I was interested to know if anyone has been in a situation where they considered they might die and found themselves trying to write a last note?Occasionally, all that squealing can come in handy, like the early morning hours of 16 January 1994, when the Northridge earthquake shook most of Los Angeles, prompting shortlived but very real fears that the Big One had struck.
As Clooney recounted it: "Max was in bed with me and woke up minutes before it happened. And I was yelling at him for waking me up, when everything just exploded. So, I'm naked with Max, and running ... because I'm in a house on a hill, and if it's going down I want to be up on the street, dodging the next house.
"My buddy, who lives in the downstairs guesthouse, comes running up. And he's naked. With a gun, because he thought someone was breaking in. And I'm trying to write a note to my folks, trying to explain to them in case we die that it's not what it seems: two naked men, a gun and a pig."

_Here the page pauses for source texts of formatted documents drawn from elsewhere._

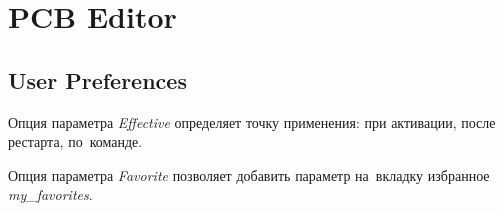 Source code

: \section{PCB Editor} \label{sec:pcb_editor}

\subsection{User Preferences} \label{ssec:user_preferences}

Опция параметра \textit{Effective} определяет точку применения: при активации, после рестарта, по~команде.

Опция параметра \textit{Favorite} позволяет добавить параметр на~вкладку избранное \textit{my\_favorites}.


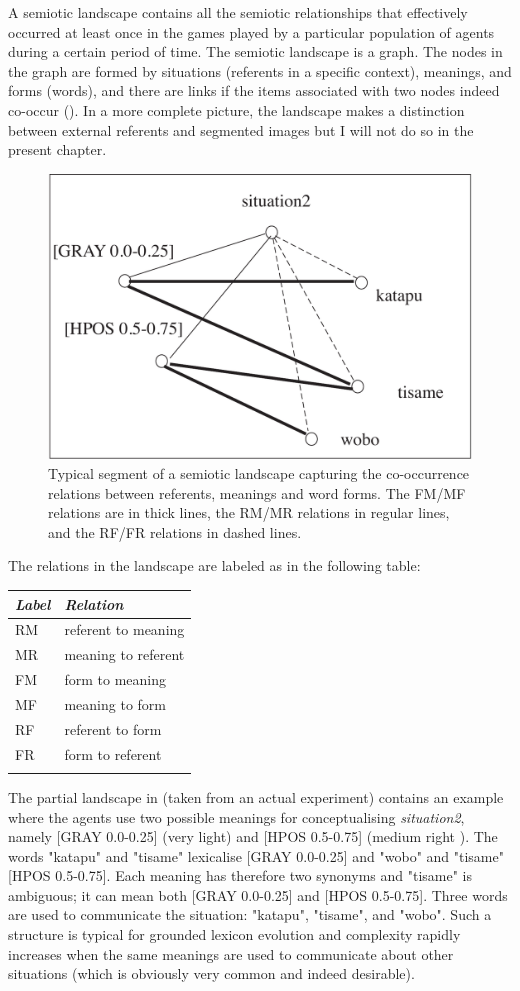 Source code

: A semiotic landscape contains all the semiotic relationships
that effectively occurred at least once
in the games played by a particular population of agents
during a certain period of time. 
The semiotic landscape is a graph. The nodes in the
graph are formed by situations (referents in a specific context), 
meanings, and forms (words),
and there are links if the items associated with two nodes
indeed co-occur (). In a more complete
picture, the landscape makes a distinction between 
external referents and segmented images but I will not 
do so in the present chapter. 
\begin{figure}[htbp]
  \centerline{\includegraphics[width=.65\textwidth]{chap7/figs/landscape}}
\caption{ \label{RMF1} Typical segment of a semiotic
landscape capturing the co-occurrence relations between
referents, meanings and word forms. The FM/MF relations are
in thick lines, the RM/MR relations in regular lines, and 
the RF/FR relations in dashed lines.}
\end{figure}
The relations in the landscape are labeled as in 
the following table:
\begin{center}
\begin{tabular}{ l  l  }
\lsptoprule
{\itshape Label}& {\itshape Relation } \\ \midrule
RM & referent to meaning \\ 
MR & meaning to referent \\ 
FM & form to meaning\\ 
MF & meaning to form\\ 
RF & referent to form \\ 
FR & form to referent  \\ 
\lspbottomrule
\end{tabular}
\end{center}

The partial landscape in  (taken from
an actual experiment) contains an example where the agents use
two possible meanings for conceptualising {\itshape situation2}, namely
[GRAY 0.0-0.25] (very light) and [HPOS 0.5-0.75]
(medium right ). The words "katapu" and "tisame" lexicalise
[GRAY 0.0-0.25] and "wobo" and "tisame" [HPOS 0.5-0.75]. 
Each meaning has therefore two synonyms and "tisame" is 
ambiguous; it can mean both [GRAY 0.0-0.25]
and [HPOS 0.5-0.75]. Three words
are used to communicate the situation: "katapu", "tisame", 
and "wobo". Such a structure is typical for grounded
lexicon evolution and complexity rapidly increases when the
same meanings are used to communicate about other
situations (which is obviously very common and indeed desirable). 

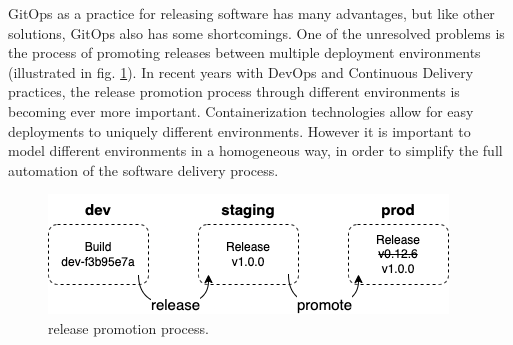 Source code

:%


\noindent
GitOps as a practice for releasing software has many advantages,
but like other solutions, GitOps also has some shortcomings.
One of the unresolved problems is
the process of promoting releases between multiple deployment environments (illustrated in fig. \ref{fig:releasePromotionProcess}).
In recent years with DevOps and Continuous Delivery practices,
the release promotion process through different environments is becoming ever more important.
Containerization technologies allow for easy deployments to
uniquely different environments.
However it is important to model different environments in
a homogeneous way,
in order to simplify the full automation of the software delivery process.

\begin{figure}[h]
	\centering
	\includegraphics[width=.55\linewidth]{figures/release-promotion.drawio.png}
	\caption{release promotion process.
	}
	\label{fig:releasePromotionProcess}	
\end{figure}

My closest experience (outside the normal fun of being shot at etc in the Army) was a plane crash. I was flying in part of the world notorious at the time for the poor state of maintenance of its air fleet and the severity of its winter weather. The pilot notified us that the undercarriage had frozen solid about thirty minutes before we were due to land and that a crash landing was inevitable.
I was on my own at the time, but with a very loved cat who had a pretty idiosyncratic personality. I found myself writing in my passport a long, detailed, and pretty weird note to my mother about how to deal with him and his peccadillos. A couple of other passengers noticed what I was up to and we soon had a big group of us all sketching notes to important people, sharing thoughts and ideas - took our minds off, I guess.
Clearly, most of us made it down alive, the fuel having been jettisoned and the frozen ground actually letting us slide through a long impact and get stopped relatively gently by loads of trees.
Still got that passport, and it makes me chuckle to remember what seemed to be important then.